Saat ini, 91,1 persen transaksi finansial nasabah dilakukan melalui platform branchless banking seperti OCTO Mobile, BizChannel@CIMB, dan OCTO Pay. Aplikasi OCTO juga semakin terpadu dengan layanan mobile dan internet banking dalam satu sistem yang efisien.
Selain digitalisasi, CIMB Niaga memperkuat komitmen terhadap keuangan berkelanjutan. Sekitar 24 persen dari total pembiayaan Bank atau Rp54,7 triliun telah dialokasikan untuk mendukung transisi menuju ekonomi rendah karbon.
Bank juga meluncurkan Sustainability-Linked FX and Derivatives Program guna membantu nasabah menerapkan prinsip ESG dalam bisnis mereka.
Melalui inisiatif GreenBizReady, CIMB Niaga mendorong pelaku usaha kecil dan menengah bertransformasi ke arah bisnis hijau.
Program ini menyediakan akses ke solusi berkelanjutan seperti teknologi energi terbarukan dan pelatihan efisiensi lingkungan.

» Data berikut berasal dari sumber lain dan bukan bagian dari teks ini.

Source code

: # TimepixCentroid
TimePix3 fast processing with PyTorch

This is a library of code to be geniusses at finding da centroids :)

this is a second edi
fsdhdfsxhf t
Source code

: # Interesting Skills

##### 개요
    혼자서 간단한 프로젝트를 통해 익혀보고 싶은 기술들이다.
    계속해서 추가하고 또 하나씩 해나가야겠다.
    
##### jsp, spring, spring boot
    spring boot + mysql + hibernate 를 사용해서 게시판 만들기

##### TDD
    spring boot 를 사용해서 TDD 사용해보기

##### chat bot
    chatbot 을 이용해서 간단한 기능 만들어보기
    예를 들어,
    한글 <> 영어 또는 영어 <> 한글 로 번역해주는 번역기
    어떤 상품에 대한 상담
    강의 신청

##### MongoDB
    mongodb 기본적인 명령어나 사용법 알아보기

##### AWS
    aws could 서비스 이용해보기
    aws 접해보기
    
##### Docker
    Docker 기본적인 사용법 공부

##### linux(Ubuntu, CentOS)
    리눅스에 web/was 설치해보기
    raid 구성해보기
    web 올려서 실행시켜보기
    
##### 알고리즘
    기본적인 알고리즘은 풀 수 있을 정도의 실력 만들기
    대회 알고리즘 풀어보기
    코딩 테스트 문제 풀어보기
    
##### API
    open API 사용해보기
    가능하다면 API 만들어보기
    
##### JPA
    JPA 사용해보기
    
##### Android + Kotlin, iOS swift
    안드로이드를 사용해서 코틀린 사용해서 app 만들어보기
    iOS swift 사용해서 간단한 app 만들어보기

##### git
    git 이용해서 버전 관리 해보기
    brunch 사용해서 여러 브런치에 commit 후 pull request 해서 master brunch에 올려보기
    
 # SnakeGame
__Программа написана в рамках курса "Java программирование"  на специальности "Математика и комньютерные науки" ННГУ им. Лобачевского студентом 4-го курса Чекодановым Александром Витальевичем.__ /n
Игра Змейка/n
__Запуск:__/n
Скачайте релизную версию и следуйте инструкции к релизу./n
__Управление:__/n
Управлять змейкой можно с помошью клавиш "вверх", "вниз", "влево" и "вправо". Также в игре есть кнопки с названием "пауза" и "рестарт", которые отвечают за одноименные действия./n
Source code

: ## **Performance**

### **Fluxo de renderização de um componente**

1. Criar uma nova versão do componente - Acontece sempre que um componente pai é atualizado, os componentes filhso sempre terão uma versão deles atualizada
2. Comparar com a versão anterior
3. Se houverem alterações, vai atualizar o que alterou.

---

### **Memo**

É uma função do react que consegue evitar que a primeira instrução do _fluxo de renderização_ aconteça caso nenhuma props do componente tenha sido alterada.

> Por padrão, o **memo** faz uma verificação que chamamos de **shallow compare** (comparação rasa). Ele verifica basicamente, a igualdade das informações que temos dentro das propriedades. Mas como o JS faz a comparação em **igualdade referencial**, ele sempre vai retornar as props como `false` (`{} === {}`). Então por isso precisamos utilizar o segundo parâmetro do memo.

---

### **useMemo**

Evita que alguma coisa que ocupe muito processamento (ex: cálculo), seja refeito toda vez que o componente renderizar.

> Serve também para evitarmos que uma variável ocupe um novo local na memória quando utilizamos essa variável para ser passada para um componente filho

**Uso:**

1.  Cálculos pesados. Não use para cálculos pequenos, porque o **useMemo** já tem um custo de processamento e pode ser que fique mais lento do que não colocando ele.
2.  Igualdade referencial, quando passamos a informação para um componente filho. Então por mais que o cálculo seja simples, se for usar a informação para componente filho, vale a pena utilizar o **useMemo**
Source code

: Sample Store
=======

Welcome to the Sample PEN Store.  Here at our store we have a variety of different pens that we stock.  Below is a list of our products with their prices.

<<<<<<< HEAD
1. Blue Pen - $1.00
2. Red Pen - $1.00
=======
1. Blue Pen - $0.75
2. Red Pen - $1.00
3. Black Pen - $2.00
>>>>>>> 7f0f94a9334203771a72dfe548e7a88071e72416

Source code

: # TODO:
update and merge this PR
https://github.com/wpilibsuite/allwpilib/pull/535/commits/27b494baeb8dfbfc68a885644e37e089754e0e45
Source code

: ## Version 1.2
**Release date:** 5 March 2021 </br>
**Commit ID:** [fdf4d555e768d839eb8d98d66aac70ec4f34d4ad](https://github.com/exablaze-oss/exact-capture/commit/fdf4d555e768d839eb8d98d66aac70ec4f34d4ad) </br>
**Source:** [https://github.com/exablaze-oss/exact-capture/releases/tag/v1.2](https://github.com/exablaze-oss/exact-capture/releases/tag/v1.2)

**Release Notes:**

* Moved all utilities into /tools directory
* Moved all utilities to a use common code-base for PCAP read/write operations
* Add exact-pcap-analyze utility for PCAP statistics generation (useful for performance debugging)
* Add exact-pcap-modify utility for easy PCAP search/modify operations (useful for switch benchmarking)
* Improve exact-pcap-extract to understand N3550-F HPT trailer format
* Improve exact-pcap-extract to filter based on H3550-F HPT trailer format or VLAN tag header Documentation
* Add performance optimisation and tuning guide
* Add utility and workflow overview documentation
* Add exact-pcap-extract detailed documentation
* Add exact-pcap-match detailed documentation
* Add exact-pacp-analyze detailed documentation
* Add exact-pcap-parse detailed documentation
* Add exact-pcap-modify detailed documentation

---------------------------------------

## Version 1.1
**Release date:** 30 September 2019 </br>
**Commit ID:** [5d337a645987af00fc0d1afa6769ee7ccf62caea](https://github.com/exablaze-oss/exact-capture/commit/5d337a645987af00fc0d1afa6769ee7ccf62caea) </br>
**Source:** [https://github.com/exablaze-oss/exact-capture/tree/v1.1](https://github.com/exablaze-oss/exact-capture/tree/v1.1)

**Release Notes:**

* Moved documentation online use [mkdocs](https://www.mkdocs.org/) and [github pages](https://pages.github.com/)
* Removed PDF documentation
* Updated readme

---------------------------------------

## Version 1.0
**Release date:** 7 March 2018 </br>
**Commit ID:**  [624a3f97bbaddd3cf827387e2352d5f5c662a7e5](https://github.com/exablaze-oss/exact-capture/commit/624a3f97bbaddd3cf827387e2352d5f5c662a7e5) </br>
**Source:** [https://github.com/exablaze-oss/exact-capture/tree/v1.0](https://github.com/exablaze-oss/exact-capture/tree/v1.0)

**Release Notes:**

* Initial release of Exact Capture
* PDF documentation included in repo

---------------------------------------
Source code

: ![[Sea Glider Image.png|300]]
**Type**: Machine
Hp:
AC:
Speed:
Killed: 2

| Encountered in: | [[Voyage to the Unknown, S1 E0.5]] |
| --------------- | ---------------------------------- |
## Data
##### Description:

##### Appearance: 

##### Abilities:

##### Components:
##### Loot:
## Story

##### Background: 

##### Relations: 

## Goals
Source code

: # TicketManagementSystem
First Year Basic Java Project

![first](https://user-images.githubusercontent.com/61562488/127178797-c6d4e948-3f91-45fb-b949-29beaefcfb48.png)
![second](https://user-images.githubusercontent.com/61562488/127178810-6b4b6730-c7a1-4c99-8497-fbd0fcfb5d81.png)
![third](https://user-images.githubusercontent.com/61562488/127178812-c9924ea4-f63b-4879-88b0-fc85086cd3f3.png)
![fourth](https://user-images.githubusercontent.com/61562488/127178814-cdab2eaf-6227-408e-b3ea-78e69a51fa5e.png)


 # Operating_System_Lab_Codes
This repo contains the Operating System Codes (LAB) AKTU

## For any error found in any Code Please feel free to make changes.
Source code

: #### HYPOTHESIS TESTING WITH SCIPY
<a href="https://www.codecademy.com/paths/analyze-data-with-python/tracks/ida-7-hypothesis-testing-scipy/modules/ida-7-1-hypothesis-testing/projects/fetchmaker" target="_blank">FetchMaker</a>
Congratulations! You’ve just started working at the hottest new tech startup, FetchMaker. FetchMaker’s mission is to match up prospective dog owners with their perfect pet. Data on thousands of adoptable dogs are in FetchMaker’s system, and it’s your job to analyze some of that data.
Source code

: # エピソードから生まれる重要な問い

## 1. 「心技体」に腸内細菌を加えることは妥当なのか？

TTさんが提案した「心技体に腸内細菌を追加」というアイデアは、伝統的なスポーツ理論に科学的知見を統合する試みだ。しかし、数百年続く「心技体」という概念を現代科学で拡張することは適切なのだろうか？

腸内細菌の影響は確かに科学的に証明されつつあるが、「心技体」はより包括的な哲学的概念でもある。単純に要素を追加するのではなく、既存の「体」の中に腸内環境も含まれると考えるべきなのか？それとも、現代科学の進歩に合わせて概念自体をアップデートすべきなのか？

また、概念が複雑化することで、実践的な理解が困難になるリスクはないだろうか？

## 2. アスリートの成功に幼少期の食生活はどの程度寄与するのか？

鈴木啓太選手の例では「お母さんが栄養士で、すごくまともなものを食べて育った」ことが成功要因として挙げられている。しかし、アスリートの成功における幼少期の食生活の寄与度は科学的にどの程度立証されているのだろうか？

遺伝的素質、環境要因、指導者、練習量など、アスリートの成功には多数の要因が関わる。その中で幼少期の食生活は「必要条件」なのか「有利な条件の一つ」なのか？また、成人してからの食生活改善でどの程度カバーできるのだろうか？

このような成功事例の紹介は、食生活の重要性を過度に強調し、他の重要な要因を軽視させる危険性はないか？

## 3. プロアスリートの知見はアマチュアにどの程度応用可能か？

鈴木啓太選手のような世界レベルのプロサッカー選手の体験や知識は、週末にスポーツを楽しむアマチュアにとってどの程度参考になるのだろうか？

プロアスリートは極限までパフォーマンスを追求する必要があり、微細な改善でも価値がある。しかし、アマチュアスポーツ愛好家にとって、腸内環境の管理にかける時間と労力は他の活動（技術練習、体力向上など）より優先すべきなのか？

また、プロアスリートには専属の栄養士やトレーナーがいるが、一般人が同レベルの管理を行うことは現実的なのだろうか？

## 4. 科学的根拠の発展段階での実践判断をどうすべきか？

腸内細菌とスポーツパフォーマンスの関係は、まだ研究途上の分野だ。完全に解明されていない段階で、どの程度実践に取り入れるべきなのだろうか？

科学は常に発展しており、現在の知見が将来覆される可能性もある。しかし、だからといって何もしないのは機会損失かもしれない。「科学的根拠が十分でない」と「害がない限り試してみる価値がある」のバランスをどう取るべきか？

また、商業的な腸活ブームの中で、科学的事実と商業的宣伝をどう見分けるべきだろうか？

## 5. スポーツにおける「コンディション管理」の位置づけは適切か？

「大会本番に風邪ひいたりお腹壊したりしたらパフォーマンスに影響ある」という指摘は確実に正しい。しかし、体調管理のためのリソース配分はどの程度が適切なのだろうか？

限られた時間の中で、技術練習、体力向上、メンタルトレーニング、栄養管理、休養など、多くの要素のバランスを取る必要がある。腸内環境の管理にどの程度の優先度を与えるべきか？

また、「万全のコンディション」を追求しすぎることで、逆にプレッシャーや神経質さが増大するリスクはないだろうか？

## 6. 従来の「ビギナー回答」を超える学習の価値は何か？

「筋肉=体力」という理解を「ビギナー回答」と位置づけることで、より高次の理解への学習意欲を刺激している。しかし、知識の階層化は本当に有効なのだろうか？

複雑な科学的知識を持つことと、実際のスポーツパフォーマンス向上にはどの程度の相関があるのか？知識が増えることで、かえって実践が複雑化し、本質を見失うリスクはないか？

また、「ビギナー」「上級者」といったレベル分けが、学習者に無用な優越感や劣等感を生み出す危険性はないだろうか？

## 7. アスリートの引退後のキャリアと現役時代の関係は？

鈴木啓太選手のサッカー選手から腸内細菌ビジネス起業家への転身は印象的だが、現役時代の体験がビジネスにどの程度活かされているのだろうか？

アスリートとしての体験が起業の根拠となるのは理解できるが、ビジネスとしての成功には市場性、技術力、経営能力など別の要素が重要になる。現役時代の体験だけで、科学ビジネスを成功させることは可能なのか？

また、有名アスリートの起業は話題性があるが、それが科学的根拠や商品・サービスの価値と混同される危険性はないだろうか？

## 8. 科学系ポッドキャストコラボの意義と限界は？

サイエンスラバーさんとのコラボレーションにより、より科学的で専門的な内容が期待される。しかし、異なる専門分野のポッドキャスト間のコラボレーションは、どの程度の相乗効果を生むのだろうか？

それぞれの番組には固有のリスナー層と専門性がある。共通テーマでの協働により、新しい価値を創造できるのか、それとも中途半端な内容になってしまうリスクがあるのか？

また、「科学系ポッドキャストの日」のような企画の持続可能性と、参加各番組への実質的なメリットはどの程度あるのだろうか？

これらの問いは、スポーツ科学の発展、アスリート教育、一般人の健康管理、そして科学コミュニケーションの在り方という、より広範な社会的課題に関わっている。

“GreenBizReady merupakan bukti nyata komitmen kami menghadirkan dampak positif bagi lingkungan dan masyarakat, sejalan dengan purpose Advancing Customers and Society,” kata Lani.
Sepanjang 2025, CIMB Niaga juga meraih lebih dari 30 penghargaan nasional dan internasional atas inovasi, tata kelola, dan keberlanjutan, termasuk The Best Corporate Emission Reduction Transparency Award 2025 dan Top Brand Award 2025 untuk kategori tabungan anak-anak.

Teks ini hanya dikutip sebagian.